On the basis of the previous discussion, this question is to be addressed from two perspectives: the likelihood of PAD to improve survival of OHCA in Hong Kong, and factors that will affect the likelihood of successful implementation of a PAD programme.

The chain of survival is a widely accepted framework to improve OHCA survival. The chain is composed of early recognition with a call for EMS, early CPR, early defibrillation, effective advanced life support, and integrated post-arrest care. Almost all early local studies of OHCA highlighted the need to strengthen particularly the first three links in the chain.27 28 29 30 Of note, OHCA patients with VF in Hong Kong have a better prognosis than those with a non-shockable rhythm.31 32 33 The rate of survival to hospital discharge of patients with VF initially is 6 times that of patients with a non-VF rhythm.33 It is therefore not surprising to find that the time to first defibrillation is an independent predictor of OHCA survival in Hong Kong.1

Over the past 20 years, there has been a remarkable improvement in the time from arrest recognition to first defibrillation. The time interval was shortened by nearly 11 minutes from 23 minutes to 12 minutes.1 34 A possible important contribution to this improvement is the reduced recognition-to-activation interval from over 7 minutes to almost instantly. The reason for this reduction is unknown although wider use of mobile phones is a possibility. Whatever the reason, a time gap of at least 12 minutes between collapse and defibrillation is still far from desirable. The chance of successful defibrillation remains low. It is vital that means to reduce this time gap be found in order to increase the chance of successful defibrillation. Fourteen years ago, public education about OHCA, graded dispatch by ambulances, and a first responder (AED) programme by police or firefighters were discussed.4 No local studies have specifically addressed the issue of public education. On the contrary, there is evidence that the percentage of the public who have received CPR training has increased over the last 10 years.35 36 Whether this increase in number of CPR-trained citizens can be translated to an increase in OHCA awareness is questionable. This is because even in the survey published in 2014, only 21% of the 1013 respondents had been trained; and overall, their CPR knowledge was poor.35 A graded dispatch system refers to one that prioritising the EMS response time is based on the urgency of calls. Similar to 14 years ago, there remains concern about affecting the overall service commitment by the Fire Services Department. It is unlikely that this practice will be adopted in the foreseeable future. With regard to the last suggestion to recruit police or firefighters as first responders, overseas experience has already shown that it is unlikely to improve OHCA survival.6 7 Based on the calculation of the investigators 14 years ago, employing this means could reduce the collapse to defibrillation interval by 4 minutes. Even with this optimistic assumption, the interval of 8 minutes remains long when applying the latest data. As a result, PAD by level 2 to 4 responders is probably needed to shorten the time to first defibrillation to 5 minutes or shorter, and hopefully improve the probability of OHCA survival.
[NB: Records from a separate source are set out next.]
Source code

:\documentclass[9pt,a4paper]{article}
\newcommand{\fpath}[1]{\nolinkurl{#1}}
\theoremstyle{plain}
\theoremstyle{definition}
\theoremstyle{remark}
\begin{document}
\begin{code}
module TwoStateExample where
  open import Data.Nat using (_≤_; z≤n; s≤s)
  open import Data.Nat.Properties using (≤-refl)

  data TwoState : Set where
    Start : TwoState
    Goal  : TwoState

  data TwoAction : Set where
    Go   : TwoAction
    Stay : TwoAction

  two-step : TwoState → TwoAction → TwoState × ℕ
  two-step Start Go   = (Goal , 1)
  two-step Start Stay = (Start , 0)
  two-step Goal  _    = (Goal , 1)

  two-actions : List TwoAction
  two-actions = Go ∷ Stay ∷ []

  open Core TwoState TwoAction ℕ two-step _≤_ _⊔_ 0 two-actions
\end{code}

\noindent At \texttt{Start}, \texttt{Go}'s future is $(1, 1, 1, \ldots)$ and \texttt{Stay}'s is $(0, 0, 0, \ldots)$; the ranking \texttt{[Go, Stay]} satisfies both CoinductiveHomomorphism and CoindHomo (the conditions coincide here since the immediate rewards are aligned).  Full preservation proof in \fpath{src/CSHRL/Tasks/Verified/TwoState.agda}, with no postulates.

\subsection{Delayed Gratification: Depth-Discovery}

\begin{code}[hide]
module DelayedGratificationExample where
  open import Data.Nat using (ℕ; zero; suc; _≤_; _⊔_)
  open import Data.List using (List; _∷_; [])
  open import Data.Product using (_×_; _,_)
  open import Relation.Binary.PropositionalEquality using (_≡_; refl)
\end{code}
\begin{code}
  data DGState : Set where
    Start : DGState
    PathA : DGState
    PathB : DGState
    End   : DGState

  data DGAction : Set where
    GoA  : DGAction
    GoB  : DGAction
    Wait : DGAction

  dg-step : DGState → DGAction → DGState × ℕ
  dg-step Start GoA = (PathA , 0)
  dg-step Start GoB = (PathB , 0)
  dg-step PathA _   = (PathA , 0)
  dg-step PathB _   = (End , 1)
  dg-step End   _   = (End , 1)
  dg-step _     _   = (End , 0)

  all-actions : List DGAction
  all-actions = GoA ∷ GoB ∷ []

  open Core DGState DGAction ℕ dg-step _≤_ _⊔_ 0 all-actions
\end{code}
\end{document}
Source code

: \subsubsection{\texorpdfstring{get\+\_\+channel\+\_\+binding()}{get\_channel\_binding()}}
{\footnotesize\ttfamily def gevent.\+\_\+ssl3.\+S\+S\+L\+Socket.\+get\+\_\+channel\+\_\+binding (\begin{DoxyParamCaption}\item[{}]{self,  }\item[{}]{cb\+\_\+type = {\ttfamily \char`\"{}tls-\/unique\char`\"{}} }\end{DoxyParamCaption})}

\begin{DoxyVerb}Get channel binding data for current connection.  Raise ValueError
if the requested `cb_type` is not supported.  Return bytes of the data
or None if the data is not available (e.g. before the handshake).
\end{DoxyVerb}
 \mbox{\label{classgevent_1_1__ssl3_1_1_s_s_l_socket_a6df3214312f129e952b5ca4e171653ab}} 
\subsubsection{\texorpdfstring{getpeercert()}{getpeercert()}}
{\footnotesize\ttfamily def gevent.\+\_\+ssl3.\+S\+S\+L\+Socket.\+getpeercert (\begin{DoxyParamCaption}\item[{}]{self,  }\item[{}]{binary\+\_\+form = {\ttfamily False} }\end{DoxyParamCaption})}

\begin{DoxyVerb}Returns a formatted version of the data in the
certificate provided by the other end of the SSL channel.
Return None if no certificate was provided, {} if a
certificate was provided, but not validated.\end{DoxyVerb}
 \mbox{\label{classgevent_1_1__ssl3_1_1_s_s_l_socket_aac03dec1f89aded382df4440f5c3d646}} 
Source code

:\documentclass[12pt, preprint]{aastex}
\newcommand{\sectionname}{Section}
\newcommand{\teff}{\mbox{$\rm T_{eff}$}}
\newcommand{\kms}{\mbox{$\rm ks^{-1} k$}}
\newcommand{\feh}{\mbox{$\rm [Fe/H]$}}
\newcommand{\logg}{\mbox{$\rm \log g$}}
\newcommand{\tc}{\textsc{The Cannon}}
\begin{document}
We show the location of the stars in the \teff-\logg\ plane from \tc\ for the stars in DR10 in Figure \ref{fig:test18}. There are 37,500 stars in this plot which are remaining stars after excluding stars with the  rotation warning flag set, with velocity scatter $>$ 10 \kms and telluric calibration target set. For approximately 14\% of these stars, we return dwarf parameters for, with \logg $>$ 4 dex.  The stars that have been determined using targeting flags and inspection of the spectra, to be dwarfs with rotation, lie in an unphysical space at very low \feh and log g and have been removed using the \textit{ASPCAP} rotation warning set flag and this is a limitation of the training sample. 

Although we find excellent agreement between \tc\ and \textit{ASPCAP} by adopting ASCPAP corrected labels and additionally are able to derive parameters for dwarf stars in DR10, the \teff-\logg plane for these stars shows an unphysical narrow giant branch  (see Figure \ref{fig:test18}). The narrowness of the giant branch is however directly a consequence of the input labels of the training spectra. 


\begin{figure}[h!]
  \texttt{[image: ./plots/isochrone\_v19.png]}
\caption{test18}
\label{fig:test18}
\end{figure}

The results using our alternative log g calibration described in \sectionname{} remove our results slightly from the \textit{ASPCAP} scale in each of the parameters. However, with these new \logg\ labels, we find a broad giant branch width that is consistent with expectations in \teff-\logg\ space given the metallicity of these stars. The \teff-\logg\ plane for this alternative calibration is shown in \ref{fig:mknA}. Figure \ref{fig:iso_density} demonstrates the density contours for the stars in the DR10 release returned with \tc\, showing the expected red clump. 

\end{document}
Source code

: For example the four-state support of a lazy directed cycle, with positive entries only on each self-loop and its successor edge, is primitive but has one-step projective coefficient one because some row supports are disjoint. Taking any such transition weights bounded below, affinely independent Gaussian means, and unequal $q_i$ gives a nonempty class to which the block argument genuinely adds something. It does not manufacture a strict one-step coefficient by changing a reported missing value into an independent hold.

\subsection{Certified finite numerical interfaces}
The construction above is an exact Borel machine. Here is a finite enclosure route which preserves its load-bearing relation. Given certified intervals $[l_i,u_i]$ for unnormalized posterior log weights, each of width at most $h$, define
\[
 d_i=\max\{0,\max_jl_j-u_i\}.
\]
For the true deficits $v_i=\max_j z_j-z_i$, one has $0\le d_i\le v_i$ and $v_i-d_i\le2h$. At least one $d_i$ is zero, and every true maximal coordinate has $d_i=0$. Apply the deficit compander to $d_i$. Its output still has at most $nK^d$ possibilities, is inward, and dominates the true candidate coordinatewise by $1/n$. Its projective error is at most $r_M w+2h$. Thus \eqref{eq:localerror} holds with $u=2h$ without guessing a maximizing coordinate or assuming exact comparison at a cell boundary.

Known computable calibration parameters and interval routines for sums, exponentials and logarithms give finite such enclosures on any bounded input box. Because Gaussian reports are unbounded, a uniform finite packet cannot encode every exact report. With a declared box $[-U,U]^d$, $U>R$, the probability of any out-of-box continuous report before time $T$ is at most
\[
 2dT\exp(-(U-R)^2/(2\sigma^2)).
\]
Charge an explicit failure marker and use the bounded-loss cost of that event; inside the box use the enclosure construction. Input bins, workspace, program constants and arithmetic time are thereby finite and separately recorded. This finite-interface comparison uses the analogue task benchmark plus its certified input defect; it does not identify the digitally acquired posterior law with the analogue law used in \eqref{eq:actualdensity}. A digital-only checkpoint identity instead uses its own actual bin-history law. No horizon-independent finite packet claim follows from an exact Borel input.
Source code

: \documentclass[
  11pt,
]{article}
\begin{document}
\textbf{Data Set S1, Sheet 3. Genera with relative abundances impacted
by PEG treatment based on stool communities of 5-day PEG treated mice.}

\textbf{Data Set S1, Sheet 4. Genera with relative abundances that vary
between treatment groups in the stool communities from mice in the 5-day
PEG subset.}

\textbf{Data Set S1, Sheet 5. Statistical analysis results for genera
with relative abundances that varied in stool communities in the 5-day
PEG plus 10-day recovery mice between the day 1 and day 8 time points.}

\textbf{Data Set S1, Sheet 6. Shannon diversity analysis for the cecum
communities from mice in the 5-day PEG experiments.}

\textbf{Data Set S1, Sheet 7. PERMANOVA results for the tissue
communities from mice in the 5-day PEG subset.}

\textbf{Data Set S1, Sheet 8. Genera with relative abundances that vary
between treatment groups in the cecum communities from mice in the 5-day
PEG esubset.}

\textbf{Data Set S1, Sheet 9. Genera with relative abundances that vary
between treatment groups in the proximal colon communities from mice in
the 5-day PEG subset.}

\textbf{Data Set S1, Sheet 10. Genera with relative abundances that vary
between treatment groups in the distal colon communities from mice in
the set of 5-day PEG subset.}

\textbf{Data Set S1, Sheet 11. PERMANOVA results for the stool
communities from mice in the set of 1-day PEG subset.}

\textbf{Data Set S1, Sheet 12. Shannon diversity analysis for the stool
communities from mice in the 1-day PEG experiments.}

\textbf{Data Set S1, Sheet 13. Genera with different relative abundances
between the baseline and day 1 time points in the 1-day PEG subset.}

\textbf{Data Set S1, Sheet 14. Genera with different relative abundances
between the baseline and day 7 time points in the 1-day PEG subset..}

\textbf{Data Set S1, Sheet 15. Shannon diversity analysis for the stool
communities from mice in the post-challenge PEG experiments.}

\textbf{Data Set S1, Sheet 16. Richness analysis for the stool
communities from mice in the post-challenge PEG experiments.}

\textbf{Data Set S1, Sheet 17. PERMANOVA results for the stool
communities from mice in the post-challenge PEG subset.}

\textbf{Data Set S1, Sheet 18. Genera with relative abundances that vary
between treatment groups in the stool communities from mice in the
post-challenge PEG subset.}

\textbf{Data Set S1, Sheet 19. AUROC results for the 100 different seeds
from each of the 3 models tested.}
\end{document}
Public access defibrillation primarily involves public placement of AEDs to be used by non–medically trained members of the public in OHCA patients who present with a shockable rhythm. Factors that may affect the success of a PAD programme are multiple and those specific to Hong Kong are discussed below.

Public placement of AEDs has to be pre-planned. Evidence suggests that unguided AED placement is not effective in improving survival in OHCA.37 In general, appropriate sites include locations where one can expect an OHCA every 5 years (AHA recommendation), EMS response time beyond 5 minutes, or facilities serving high-risk people.38 How the sites of AED placement are related to the cost-effectiveness of a PAD programme has also been discussed. In Hong Kong, because there is no compulsory AED registry, the location of all AEDs is unknown to the public. To make the best use of these AEDs, first of all, their location should be known by the public. The Government is in the best position to lead the development of an AED registry. Efforts to facilitate public knowledge of AED locations are also underway. For instance, a mobile phone application with an AED locating function is now available.39 Besides, the AED should be accessible by the public. A study of the accessibility and availability of 207 AEDs in 670 facilities in New Territories (NT) West published in 2014 provided some insight into this issue.40 The investigators found that many of the AEDs (37.7%) were placed in schools in NT West. Whether these AEDs were truly accessible by the public was questionable as schools have limited opening hours. Nonetheless in Hong Kong, most OHCAs occur with the patient at home. Only 13.5% of cases occurred in public places or streets.1 Detailed planning of AED placement is thus essential to ensure that they are accessible and can be used by the public in an emergency. Regarding accessibility, Hong Kong may take reference from Japan and Singapore. In Japan, AEDs can be found in many vending machines on the streets and internet-based maps for AED location have been created in several cities.41 In 2015, Singapore launched a pilot programme that installed an AED in taxis with taxi drivers trained to use it.42

Since it is expected that an AED will be used by a layperson, public knowledge of and attitude to AED will influence the success of a PAD programme. According to a recently published survey, only 18% of respondents would use an AED in an OHCA and approximately 77% had no knowledge of the location of an AED near their home or workplace.22 These findings probably explain the very low rate of bystander defibrillation (1.4%) in OHCA in Hong Kong.1 Simply increasing the number of AEDs installed without more extensive engagement of the public is bound to fail. Education, including recurrent training in AED use, by government or non-governmental organisations is indispensable in this aspect.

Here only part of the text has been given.